Denise Boone returns to her physician’s office 2 weeks later for hypertension fo
ID: 125445 • Letter: D
Question
Denise Boone returns to her physician’s office 2 weeks later for hypertension follow up. Her blood pressures for the last 2 weeks range between 150s/80s and 190s/90s. She takes her blood pressure at home twice a day. Ms. Boone reports a moderate headache for 4 to 5 days that is nonstop, with blurred vision, flashes of light in her visual field that is unrelieved by ibuprofen. She has been taking 1000mg of ibuprofen 4 to 5 times a day with minimal relief, have felt nausea but not vomited. She feels “off” and weak. She noticed yesterday that she has difficulty lifting things with her left hand and she has been tripping over her feet. She has difficulty focusing and her left foot feels numb. Ms. Boone also noticed difficulty swallowing yesterday and is coughing and choking whenever she tries to drink or eat. Her vital signs reading when the medical assistant roomed her was: BP 210/102, HR 76, RR 18, temp 98.1, SaO2 97% on RA. The MA immediately notifies the RN (you) of Ms. Boone's status and the RN enters the room to evaluate Ms. Boone.
a. What additional assessments should be performed for Ms. Boone based on her presenting symptoms? Include physical assessments, lab, imaging, additional questions, etc.
b. What possible perfusion problem does Ms. Boone’s current status/change indicate and why? What role/influence does chronic uncontrolled hypertension have on the development of CHF?
c. What is her current hypertensive status: hypertensive urgency or emergency? Give evidence to support your rationale for why you chose the hypertensive.
d. What other concept(s) could have contributed and may be affected by Ms. Boone’s high blood pressure? What are the nursing priorities?
Explanation / Answer
a) Ms. Boone is having symptoms of stroke or Congestive heart disease due to high blood pressure. The additional assessment that can be done is to rule out the risk. They are :Blood tests may be considered to assess risk factors for heart disease and stroke as well as looking for complications of hypertension. These include complete blood count (CBC), electrolytes, BUN (blood urea nitrogen), and creatinine and GFR (glomerular filtration rate) to measure kidney function. A fasting lipid profile will measure cholesterol and triglyceride levels in the blood.
Electrocardiogram (ECG) may help evaluate heart rate and rhythm. It is a screening test to help assess heart muscle thickness.

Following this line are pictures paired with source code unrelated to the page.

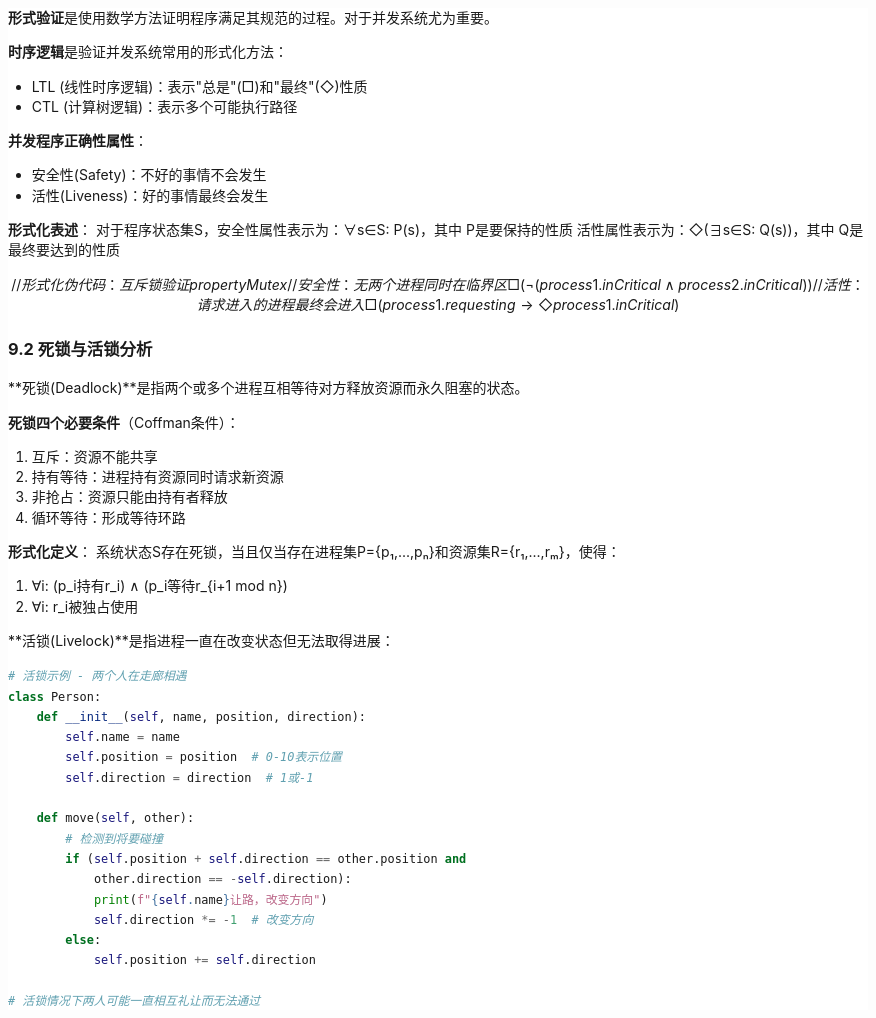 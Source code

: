 **形式验证**是使用数学方法证明程序满足其规范的过程。对于并发系统尤为重要。

**时序逻辑**是验证并发系统常用的形式化方法：

- LTL (线性时序逻辑)：表示"总是"(□)和"最终"(◇)性质
- CTL (计算树逻辑)：表示多个可能执行路径

**并发程序正确性属性**：

- 安全性(Safety)：不好的事情不会发生
- 活性(Liveness)：好的事情最终会发生

**形式化表述**：
对于程序状态集S，安全性属性表示为：∀s∈S: P(s)，其中 P是要保持的性质
活性属性表示为：◇(∃s∈S: Q(s))，其中 Q是最终要达到的性质

```math
// 形式化伪代码：互斥锁验证
property Mutex {
    // 安全性：无两个进程同时在临界区
    □(¬(process1.inCritical ∧ process2.inCritical))
    
    // 活性：请求进入的进程最终会进入
    □(process1.requesting → ◇process1.inCritical)
}
```

### 9.2 死锁与活锁分析

**死锁(Deadlock)**是指两个或多个进程互相等待对方释放资源而永久阻塞的状态。

**死锁四个必要条件**（Coffman条件）：

1. 互斥：资源不能共享
2. 持有等待：进程持有资源同时请求新资源
3. 非抢占：资源只能由持有者释放
4. 循环等待：形成等待环路

**形式化定义**：
系统状态S存在死锁，当且仅当存在进程集P={p₁,...,pₙ}和资源集R={r₁,...,rₘ}，使得：

1. ∀i: (p_i持有r_i) ∧ (p_i等待r_{i+1 mod n})
2. ∀i: r_i被独占使用

**活锁(Livelock)**是指进程一直在改变状态但无法取得进展：

```python
# 活锁示例 - 两个人在走廊相遇
class Person:
    def __init__(self, name, position, direction):
        self.name = name
        self.position = position  # 0-10表示位置
        self.direction = direction  # 1或-1
        
    def move(self, other):
        # 检测到将要碰撞
        if (self.position + self.direction == other.position and 
            other.direction == -self.direction):
            print(f"{self.name}让路，改变方向")
            self.direction *= -1  # 改变方向
        else:
            self.position += self.direction
            
# 活锁情况下两人可能一直相互礼让而无法通过
```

Echocardiogram is an ultrasound examination of the heart It is used to evaluate the anatomy and the function of the heart. A cardiologist is required to interpret this test and can evaluate the heart muscle and determine how thick it is, whether it moves appropriately, and how efficiently it can push blood out to the rest of the body. The echocardiogram can also assess heart valves, looking for narrowing (stenosis) and leaking (insufficiency or regurgitation). A chest X-ray may be used as a screening test to look for heart size, the shape of the aorta, and to assess the lungs.

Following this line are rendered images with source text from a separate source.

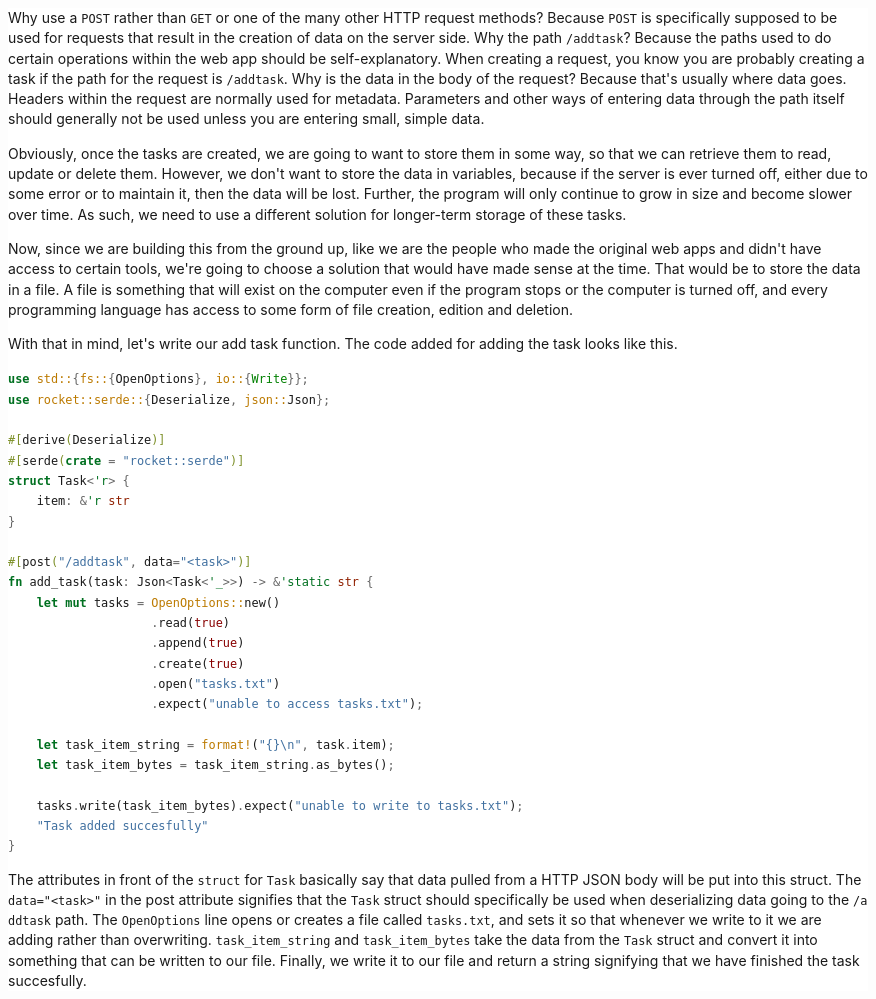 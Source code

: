 Why use a `POST` rather than `GET` or one of the many other HTTP request methods? Because `POST` is specifically supposed to be used for requests that result in the creation of data on the server side. Why the path `/addtask`? Because the paths used to do certain operations within the web app should be self-explanatory. When creating a request, you know you are probably creating a task if the path for the request is `/addtask`. Why is the data in the body of the request? Because that's usually where data goes. Headers within the request are normally used for metadata. Parameters and other ways of entering data through the path itself should generally not be used unless you are entering small, simple data.

Obviously, once the tasks are created, we are going to want to store them in some way, so that we can retrieve them to read, update or delete them. However, we don't want to store the data in variables, because if the server is ever turned off, either due to some error or to maintain it, then the data will be lost. Further, the program will only continue to grow in size and become slower over time. As such, we need to use a different solution for longer-term storage of these tasks.

Now, since we are building this from the ground up, like we are the people who made the original web apps and didn't have access to certain tools, we're going to choose a solution that would have made sense at the time. That would be to store the data in a file. A file is something that will exist on the computer even if the program stops or the computer is turned off, and every programming language has access to some form of file creation, edition and deletion.

With that in mind, let's write our add task function. The code added for adding the task looks like this.

```rust
use std::{fs::{OpenOptions}, io::{Write}};
use rocket::serde::{Deserialize, json::Json};

#[derive(Deserialize)]
#[serde(crate = "rocket::serde")]
struct Task<'r> {
    item: &'r str
}

#[post("/addtask", data="<task>")]
fn add_task(task: Json<Task<'_>>) -> &'static str {
    let mut tasks = OpenOptions::new()
                    .read(true)
                    .append(true)
                    .create(true)
                    .open("tasks.txt")
                    .expect("unable to access tasks.txt");   

    let task_item_string = format!("{}\n", task.item);
    let task_item_bytes = task_item_string.as_bytes();

    tasks.write(task_item_bytes).expect("unable to write to tasks.txt");
    "Task added succesfully"
}
```

The attributes in front of the `struct` for `Task` basically say that data pulled from a HTTP JSON body will be put into this struct. The `data="<task>"` in the post attribute signifies that the `Task` struct should specifically be used when deserializing data going to the `/addtask` path. The `OpenOptions` line opens or creates a file called `tasks.txt`, and sets it so that whenever we write to it we are adding rather than overwriting. `task_item_string` and `task_item_bytes` take the data from the `Task` struct and convert it into something that can be written to our file. Finally, we write it to our file and return a string signifying that we have finished the task succesfully.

Doppler ultrasound is used to check blood flow through arteries at pulse points in your arms, legs, hands, and feet. This is an accurate way to detect peripheral vascular disease, which can be associated with high blood pressure. It also can measure blood flow in the arteries to both kidneys and sometimes depicts narrowings that can lead to high blood pressure in a minority of patients.
CT and MRI scan of brain.
b)Perfusion is the passage of fluid through the circulatory system or lymphatic system to an organ or atissue, usually referring to the delivery of blood to a capillary bed in tissue. So here blood is not adequately supplied to heart.

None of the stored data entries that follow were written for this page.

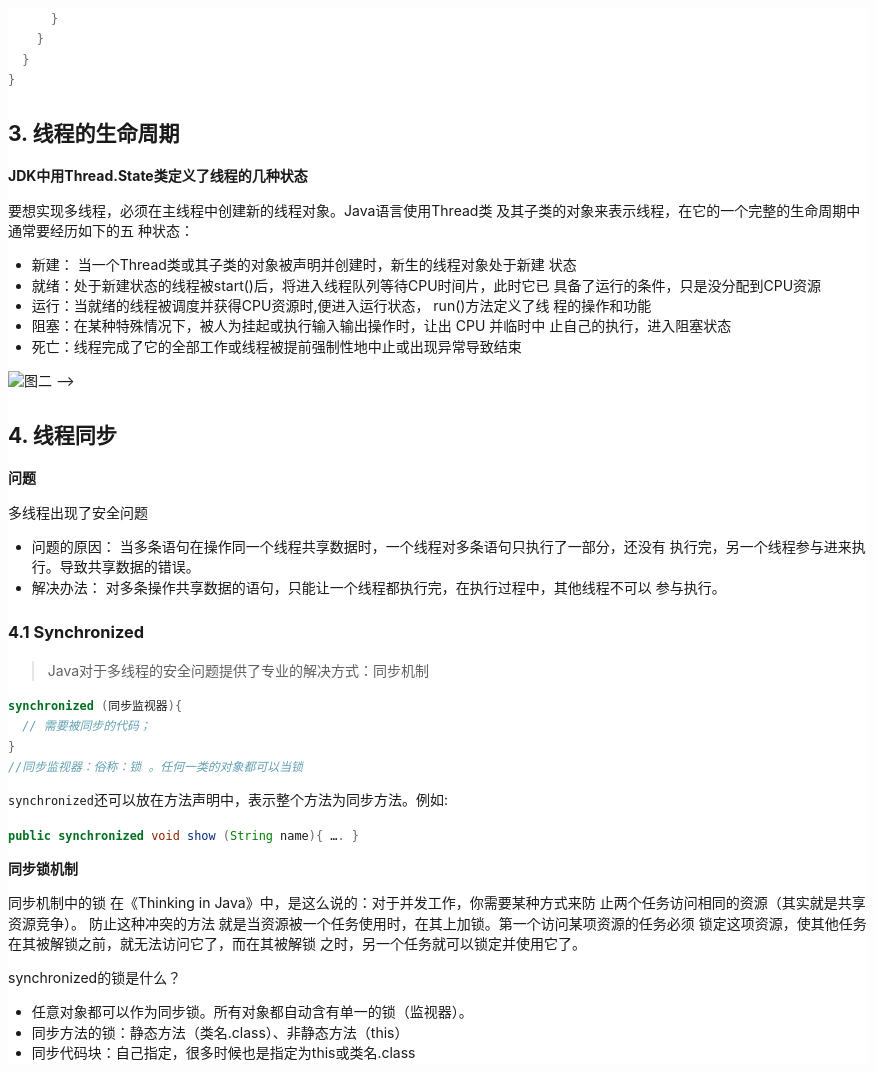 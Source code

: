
 ```java
      }
    }
  }
}
```





## 3. 线程的生命周期

**JDK中用Thread.State类定义了线程的几种状态** 

要想实现多线程，必须在主线程中创建新的线程对象。Java语言使用Thread类 及其子类的对象来表示线程，在它的一个完整的生命周期中通常要经历如下的五 种状态： 

* 新建： 当一个Thread类或其子类的对象被声明并创建时，新生的线程对象处于新建 状态 
* 就绪：处于新建状态的线程被start()后，将进入线程队列等待CPU时间片，此时它已 具备了运行的条件，只是没分配到CPU资源 
* 运行：当就绪的线程被调度并获得CPU资源时,便进入运行状态， run()方法定义了线 程的操作和功能 
* 阻塞：在某种特殊情况下，被人为挂起或执行输入输出操作时，让出 CPU 并临时中 止自己的执行，进入阻塞状态 
* 死亡：线程完成了它的全部工作或线程被提前强制性地中止或出现异常导致结束

![图二](https://my-blog-leo.oss-cn-chengdu.aliyuncs.com/17.png) -->

## 4. 线程同步

**问题**

多线程出现了安全问题 

* 问题的原因： 当多条语句在操作同一个线程共享数据时，一个线程对多条语句只执行了一部分，还没有 执行完，另一个线程参与进来执行。导致共享数据的错误。 
* 解决办法： 对多条操作共享数据的语句，只能让一个线程都执行完，在执行过程中，其他线程不可以 参与执行。

### 4.1 Synchronized

> Java对于多线程的安全问题提供了专业的解决方式：同步机制

```java
synchronized (同步监视器){
  // 需要被同步的代码；
}
//同步监视器：俗称：锁 。任何一类的对象都可以当锁
```

`synchronized`还可以放在方法声明中，表示整个方法为同步方法。例如:

```java
public synchronized void show (String name){ …. }
```

**同步锁机制**

同步机制中的锁 在《Thinking in Java》中，是这么说的：对于并发工作，你需要某种方式来防 止两个任务访问相同的资源（其实就是共享资源竞争）。 防止这种冲突的方法 就是当资源被一个任务使用时，在其上加锁。第一个访问某项资源的任务必须 锁定这项资源，使其他任务在其被解锁之前，就无法访问它了，而在其被解锁 之时，另一个任务就可以锁定并使用它了。 

synchronized的锁是什么？

* 任意对象都可以作为同步锁。所有对象都自动含有单一的锁（监视器）。 
* 同步方法的锁：静态方法（类名.class）、非静态方法（this） 
* 同步代码块：自己指定，很多时候也是指定为this或类名.class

HIgh blood pressure may also bring on heart failure by causing left ventricular hypertrophy, a thickening of the heart muscle that results in less effective muscle relaxation between heart beats. This makes it difficult for the heart to fill with enough blood to supply the body’s organs, especially during exercise, leading your body to hold onto fluids and your heart rate to increase.
C) It is a hypertensive emergency because patient shows high blood pressure with organ failure symptoms mainly heart failure. A hypertensive emergency is a condition in which elevated blood pressure (BP) results in target organ damage. [1] The systems primarily involved include the central nervous system (CNS), the cardiovascular system, and the renal system.
d) If left untreated or uncontrolled, high blood pressure can cause many health problems. These conditions include heart failure, vision loss, stroke, and kidney disease. From two weeks her BP was not under control and she neglected the symptoms like severe headache, blurred vision. This symptoms would be due to high blood pressure and end organ damage due that. So it may aggregated her condition.
Atherosclerosis can be another cause of high blood pressure and CHF. So may be she already developed it. Which would have leaded to CHF.